> _TASK BRIEF_
Please show all lines of the records that include "base".

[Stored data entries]
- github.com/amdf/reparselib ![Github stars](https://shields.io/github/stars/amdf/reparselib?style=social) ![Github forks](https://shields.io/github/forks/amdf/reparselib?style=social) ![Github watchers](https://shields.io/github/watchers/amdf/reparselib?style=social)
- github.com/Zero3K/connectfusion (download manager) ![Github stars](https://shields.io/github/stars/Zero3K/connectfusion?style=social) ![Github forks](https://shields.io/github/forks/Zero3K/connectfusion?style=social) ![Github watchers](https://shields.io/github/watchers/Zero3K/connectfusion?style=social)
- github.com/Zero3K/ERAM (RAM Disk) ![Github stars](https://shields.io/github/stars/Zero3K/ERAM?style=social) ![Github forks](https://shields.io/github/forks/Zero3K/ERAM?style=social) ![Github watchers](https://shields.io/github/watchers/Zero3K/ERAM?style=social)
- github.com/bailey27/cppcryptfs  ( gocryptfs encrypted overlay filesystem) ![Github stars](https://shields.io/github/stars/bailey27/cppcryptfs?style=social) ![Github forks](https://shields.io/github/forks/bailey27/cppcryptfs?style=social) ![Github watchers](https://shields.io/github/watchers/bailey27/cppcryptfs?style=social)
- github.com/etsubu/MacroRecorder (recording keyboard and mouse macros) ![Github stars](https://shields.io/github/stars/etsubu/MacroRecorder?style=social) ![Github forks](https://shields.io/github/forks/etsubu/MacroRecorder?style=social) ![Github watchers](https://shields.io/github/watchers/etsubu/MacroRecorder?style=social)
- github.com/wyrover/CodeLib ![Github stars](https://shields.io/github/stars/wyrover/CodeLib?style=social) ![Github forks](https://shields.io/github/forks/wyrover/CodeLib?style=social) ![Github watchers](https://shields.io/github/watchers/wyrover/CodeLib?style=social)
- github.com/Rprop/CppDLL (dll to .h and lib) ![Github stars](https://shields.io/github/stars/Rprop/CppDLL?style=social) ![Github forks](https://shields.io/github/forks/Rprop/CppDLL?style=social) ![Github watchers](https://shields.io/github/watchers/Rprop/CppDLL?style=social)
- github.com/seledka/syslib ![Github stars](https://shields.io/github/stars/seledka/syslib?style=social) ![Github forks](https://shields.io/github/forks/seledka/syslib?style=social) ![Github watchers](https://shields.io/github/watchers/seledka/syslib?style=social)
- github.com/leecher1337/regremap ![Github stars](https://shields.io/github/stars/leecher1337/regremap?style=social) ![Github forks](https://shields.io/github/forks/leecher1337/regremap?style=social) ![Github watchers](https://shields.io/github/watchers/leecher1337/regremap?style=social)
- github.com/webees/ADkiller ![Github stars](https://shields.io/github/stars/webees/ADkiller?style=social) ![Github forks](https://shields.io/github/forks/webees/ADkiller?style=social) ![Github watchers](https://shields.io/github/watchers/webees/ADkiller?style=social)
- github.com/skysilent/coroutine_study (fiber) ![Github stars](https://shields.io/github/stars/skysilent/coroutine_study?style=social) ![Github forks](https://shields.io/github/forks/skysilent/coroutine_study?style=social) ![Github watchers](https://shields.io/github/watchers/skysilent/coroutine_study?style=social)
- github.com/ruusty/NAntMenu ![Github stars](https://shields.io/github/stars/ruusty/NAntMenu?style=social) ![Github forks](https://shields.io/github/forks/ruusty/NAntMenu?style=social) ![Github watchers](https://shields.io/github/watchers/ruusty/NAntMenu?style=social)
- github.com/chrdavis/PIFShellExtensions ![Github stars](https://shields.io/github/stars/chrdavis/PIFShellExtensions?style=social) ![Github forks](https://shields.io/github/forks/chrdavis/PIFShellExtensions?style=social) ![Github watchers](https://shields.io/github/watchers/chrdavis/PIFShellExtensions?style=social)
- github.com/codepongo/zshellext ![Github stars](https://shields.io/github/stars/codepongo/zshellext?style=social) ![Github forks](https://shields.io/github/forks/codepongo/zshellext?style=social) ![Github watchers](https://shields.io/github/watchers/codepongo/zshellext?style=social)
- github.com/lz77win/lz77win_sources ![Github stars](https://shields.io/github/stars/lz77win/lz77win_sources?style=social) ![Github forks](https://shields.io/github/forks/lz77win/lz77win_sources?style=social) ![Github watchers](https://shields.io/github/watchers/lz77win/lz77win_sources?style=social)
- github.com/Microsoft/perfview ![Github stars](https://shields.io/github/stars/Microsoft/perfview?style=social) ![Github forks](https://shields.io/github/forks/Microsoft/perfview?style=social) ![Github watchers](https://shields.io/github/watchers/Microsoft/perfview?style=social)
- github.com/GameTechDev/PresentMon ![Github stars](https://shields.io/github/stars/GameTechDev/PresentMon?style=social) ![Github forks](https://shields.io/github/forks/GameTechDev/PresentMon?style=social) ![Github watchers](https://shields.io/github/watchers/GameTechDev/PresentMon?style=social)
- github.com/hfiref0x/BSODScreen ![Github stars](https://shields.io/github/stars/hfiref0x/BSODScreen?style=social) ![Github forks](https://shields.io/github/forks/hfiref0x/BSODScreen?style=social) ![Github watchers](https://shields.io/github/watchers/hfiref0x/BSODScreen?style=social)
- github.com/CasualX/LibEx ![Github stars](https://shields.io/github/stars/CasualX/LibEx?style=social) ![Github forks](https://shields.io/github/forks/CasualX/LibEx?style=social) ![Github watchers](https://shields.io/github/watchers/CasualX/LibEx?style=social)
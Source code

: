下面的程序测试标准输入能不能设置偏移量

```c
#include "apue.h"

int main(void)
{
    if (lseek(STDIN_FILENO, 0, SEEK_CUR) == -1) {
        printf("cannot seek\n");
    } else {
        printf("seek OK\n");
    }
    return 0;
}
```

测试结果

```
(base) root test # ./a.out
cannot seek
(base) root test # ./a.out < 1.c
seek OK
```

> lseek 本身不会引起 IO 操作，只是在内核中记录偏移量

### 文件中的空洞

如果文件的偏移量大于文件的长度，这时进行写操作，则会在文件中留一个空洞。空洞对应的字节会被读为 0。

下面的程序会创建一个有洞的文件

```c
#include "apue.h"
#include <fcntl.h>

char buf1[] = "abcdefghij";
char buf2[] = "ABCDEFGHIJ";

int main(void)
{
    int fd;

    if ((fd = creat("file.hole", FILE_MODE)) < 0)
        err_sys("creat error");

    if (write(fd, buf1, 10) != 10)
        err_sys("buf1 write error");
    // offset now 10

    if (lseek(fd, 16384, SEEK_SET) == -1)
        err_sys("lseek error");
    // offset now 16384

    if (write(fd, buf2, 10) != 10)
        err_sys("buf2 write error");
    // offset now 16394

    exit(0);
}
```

> _TASK OUTPUT_
(base) root test # ./a.out
(base) root test # ./a.out < 1.c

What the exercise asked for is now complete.